Neural equivalent circuit models: Universal differential equations for battery modelling
Jishnu Ayyangatu Kuzhiyil, Theodoros Damoulas, Widanalage Dhammika Widanage
Abstract
Current battery modelling methodologies including equivalent circuital modelling and electrochemical modelling do not maintain accuracy over diverse operating conditions of current rates, depth-of-discharge and temperatures. To address this limitation, this article proposes the Universal Differential Equations (UDE) framework from scientific machine learning (SciML) as a methodology to generate battery models with improved generalisability. The effectiveness of UDE in enhancing generalisability is demonstrated through a specific battery modelling example.
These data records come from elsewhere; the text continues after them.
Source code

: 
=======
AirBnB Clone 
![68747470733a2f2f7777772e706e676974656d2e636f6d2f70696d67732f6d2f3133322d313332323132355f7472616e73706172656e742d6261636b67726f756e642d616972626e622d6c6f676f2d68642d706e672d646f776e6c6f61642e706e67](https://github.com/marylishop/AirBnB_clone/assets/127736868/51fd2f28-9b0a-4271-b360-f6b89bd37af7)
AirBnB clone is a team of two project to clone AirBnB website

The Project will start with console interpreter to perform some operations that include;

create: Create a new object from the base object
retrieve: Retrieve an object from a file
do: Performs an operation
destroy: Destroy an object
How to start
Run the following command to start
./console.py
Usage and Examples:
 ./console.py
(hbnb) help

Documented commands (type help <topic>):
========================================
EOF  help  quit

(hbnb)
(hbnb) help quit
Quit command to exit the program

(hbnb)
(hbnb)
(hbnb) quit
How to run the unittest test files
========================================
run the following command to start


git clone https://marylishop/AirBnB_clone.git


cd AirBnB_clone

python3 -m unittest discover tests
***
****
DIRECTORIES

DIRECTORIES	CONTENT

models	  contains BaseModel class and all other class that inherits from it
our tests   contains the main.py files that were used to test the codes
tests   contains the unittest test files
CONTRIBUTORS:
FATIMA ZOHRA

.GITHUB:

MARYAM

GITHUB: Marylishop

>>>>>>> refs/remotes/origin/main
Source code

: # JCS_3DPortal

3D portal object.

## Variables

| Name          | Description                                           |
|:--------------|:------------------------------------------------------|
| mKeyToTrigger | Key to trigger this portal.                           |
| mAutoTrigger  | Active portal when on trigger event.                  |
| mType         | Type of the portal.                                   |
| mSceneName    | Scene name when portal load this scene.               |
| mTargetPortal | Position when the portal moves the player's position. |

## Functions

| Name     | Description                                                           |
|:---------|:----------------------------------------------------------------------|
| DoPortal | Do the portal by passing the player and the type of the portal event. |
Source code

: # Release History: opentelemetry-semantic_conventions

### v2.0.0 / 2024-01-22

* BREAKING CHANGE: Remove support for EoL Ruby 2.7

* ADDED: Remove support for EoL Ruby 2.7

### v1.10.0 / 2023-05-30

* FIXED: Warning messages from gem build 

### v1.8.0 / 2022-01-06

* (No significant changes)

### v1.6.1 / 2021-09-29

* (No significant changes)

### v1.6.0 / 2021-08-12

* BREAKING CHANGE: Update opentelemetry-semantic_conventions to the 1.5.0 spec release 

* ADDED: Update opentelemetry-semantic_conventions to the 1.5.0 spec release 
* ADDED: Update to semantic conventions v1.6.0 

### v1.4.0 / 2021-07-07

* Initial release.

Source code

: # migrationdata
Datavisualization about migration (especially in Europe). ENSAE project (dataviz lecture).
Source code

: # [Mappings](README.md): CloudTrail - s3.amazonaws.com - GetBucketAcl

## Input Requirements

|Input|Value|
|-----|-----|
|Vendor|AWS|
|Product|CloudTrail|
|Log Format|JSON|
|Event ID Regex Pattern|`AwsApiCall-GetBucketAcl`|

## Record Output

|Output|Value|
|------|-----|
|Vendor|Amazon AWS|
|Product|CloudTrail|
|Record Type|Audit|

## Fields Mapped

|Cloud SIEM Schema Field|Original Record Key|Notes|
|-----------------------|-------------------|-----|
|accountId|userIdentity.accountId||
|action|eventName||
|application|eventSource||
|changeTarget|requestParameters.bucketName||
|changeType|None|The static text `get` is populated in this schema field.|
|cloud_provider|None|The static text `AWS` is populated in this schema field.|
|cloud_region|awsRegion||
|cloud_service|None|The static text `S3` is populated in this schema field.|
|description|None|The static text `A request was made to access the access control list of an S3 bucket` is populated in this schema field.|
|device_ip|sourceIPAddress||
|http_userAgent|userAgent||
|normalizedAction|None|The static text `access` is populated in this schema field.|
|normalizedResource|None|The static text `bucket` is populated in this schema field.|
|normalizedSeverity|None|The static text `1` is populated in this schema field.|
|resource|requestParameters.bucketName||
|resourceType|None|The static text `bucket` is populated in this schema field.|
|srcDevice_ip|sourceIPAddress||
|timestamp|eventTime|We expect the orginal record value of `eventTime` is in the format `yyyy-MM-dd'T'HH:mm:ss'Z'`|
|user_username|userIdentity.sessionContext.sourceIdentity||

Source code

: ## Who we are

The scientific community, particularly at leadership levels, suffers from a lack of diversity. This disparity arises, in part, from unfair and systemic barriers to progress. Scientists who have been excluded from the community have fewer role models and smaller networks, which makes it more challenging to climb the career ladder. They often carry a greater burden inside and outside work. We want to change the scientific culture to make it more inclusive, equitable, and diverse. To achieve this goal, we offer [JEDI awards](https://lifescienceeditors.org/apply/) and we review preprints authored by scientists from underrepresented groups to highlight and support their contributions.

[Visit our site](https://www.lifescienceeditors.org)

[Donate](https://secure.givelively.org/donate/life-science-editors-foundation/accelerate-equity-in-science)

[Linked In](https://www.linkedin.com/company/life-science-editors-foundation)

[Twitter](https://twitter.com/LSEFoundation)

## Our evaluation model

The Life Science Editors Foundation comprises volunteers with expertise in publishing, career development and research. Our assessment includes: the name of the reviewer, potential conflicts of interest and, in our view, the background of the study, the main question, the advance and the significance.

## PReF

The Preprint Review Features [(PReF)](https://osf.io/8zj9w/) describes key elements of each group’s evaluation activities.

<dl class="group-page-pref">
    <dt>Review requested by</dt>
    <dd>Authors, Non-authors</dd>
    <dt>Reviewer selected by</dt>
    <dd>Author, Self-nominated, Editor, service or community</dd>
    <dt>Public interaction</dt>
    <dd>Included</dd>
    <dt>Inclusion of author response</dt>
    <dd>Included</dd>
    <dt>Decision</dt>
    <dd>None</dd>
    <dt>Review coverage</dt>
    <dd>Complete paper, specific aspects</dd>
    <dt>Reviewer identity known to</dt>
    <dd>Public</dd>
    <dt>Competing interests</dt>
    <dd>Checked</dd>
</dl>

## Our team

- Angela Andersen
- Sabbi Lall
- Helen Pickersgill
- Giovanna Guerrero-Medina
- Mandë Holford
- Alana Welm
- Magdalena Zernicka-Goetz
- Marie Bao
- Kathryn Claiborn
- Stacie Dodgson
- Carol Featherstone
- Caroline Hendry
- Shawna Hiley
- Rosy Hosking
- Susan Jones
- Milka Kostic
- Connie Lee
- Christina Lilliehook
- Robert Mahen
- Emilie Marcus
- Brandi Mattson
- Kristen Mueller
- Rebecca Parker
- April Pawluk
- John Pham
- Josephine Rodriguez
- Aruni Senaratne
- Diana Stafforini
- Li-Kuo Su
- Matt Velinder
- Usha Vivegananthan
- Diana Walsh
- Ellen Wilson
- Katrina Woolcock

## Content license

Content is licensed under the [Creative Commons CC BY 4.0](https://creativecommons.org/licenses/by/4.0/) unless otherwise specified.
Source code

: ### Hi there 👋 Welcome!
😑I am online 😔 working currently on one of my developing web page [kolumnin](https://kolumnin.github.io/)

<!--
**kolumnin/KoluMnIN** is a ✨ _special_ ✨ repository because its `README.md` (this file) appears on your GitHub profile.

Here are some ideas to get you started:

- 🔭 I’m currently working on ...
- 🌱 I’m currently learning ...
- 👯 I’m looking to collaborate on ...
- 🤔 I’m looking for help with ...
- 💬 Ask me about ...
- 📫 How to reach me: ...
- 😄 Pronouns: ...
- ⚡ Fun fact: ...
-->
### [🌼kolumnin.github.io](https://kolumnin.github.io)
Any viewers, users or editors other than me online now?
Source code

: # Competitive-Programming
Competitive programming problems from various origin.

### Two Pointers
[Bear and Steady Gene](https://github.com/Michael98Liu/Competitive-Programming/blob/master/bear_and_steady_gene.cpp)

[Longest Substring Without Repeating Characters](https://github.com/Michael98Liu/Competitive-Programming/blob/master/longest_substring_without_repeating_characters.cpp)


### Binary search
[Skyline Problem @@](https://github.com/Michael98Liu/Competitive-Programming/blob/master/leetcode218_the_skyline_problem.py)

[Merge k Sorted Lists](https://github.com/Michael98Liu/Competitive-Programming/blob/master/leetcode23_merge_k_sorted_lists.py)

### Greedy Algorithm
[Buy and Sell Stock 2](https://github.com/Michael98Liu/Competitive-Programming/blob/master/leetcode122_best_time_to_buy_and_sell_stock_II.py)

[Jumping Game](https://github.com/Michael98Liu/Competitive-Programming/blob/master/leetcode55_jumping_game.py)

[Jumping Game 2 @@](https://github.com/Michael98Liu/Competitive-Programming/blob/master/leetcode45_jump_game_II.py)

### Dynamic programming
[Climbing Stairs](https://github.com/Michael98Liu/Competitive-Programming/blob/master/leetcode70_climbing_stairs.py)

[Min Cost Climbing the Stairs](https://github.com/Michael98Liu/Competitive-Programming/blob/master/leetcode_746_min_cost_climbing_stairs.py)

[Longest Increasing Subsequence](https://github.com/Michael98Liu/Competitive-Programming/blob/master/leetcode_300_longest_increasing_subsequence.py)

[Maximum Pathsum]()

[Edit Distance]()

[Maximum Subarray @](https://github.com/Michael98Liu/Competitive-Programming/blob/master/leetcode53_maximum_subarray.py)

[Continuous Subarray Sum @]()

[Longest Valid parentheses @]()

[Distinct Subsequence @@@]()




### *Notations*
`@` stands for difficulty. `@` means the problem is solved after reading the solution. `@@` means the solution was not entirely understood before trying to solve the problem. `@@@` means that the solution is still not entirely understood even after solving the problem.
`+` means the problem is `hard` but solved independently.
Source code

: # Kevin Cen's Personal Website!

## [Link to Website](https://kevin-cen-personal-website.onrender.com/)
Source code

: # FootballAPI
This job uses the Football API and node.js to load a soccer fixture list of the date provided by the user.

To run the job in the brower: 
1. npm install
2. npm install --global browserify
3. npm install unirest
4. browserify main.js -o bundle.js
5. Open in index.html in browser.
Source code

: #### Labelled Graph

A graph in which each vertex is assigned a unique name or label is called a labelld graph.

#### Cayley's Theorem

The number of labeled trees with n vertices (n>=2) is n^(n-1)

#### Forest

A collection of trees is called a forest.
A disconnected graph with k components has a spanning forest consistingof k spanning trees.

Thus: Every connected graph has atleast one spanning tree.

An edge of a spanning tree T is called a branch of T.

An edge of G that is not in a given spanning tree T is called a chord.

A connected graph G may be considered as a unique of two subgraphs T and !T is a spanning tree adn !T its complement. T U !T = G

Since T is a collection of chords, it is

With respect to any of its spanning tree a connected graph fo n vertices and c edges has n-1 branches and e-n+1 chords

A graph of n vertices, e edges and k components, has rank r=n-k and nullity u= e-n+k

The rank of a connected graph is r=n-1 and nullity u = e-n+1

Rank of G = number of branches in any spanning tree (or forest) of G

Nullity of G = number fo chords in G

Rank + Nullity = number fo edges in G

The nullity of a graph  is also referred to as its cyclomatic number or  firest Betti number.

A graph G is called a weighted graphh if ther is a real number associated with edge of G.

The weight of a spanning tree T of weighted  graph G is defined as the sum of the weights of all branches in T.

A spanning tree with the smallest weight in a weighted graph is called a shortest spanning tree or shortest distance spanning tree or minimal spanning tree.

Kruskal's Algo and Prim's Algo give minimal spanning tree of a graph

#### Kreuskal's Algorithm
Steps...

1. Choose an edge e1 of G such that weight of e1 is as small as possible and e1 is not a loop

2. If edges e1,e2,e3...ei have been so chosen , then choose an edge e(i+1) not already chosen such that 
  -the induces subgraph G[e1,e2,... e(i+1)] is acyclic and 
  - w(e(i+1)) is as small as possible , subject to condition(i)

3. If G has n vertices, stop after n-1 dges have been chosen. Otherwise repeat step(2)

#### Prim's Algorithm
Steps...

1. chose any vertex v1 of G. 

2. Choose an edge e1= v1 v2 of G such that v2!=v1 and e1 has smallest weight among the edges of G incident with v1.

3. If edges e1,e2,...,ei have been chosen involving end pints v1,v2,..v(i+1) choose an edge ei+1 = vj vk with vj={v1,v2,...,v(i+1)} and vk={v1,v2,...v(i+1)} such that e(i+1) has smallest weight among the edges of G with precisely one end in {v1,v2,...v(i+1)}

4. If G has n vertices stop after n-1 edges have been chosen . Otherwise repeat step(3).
The approach starts with the Thermal Equivalent Circuital Model with Diffusion (TECMD), a state-of-the-art battery model, which is then enhanced through the integration of neural networks into its state equations, resulting in the Neural-TECMD; a UDE model. Additionally, a two-stage UDE parameterisation method is introduced, combining collocation-based pretraining with mini-batch training. The parameterisation method enables the neural networks in the Neural-TECMD to efficiently learn battery dynamics from multiple time series data sets, covering a wide operating spectrum. Consequently, the Neural-TECMD model offers accurate predictions over broader operating conditions, thus enhancing model generalisability. The Neural-TECMD model was validated using 20 data sets covering current rates of 0 to 2C and temperatures from 0 to 45 °C. This validation revealed substantial improvements in accuracy, with an average of 34.51% decrease in RMSE for voltage and a 24.94% decrease for temperature predictions compared to the standard TECMD model. • UDE approach from SciML can create generalisable battery models. • Neural networks are added within the state equations of a mechanistic model. • A cost-effective two-step UDE parameterisation method is proposed. • The efficiency of the method is proved by creating and validating Neural TECMD model.